3.2 Prior Agreements; Modifications. This Indemnification Agreement the Plan of
Reorganization constitute the entire agreement between the parties with respect
to the subject matter hereof, and shall supersede all prior agreements,
documents, or other instruments with respect to the matters covered hereby. This
Agreement may be amended by an instrument in writing signed by each of Dicon,
Dicon Shareholders, Subsidiary and Paradigm.
3.3 Captions and Table of Contents. The captions and table of contents in this
Indemnification Agreement are for convenience only and shall not be considered a
part of or affect the construction or interpretation of any provision of this
Indemnification Agreement.
3.4 Governing Law. The terms of this Indemnification Agreement shall be governed
by, and interpreted and construed in accordance with the provisions of, the laws
of the State of Delaware without regard to its conflicts of law principles.

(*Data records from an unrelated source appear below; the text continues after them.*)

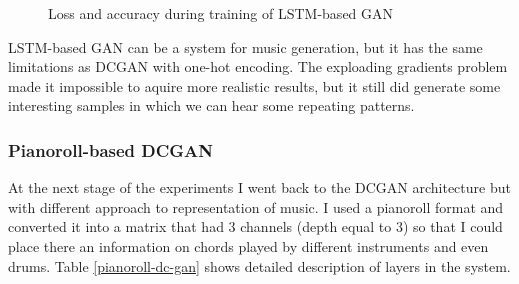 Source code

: \documentclass[]{article}
\begin{document}
\begin{figure}[!h]
	\centering
	\caption{Loss and accuracy during training of LSTM-based GAN}
\end{figure}

LSTM-based GAN can be a system for music generation, but it has the same limitations as DCGAN with one-hot encoding. The exploading gradients problem made it impossible to aquire more realistic results, but it still did generate some interesting samples in which we can hear some repeating patterns. 

\subsubsection{Pianoroll-based DCGAN}

At the next stage of the experiments I went back to the DCGAN architecture but with different approach to representation of music. I used a pianoroll format and converted it into a matrix that had 3 channels (depth equal to 3) so that I could place there an information on chords played by different instruments and even drums. Table \ref{pianoroll-dc-gan} shows detailed description of layers in the system.
\end{document}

3.5 Counterparts. This Indemnification Agreement may be executed in any number
of counterparts, each of which, when so executed, shall constitute an original
copy hereof.
3.6 Severability. If any clause, provision, or section of this Indemnification
Agreement is ruled illegal, invalid, or unenforceable by any court of competent
jurisdiction, the invalidity or unenforceability of such clause, provision, or
section shall not affect any of the remaining provisions hereof.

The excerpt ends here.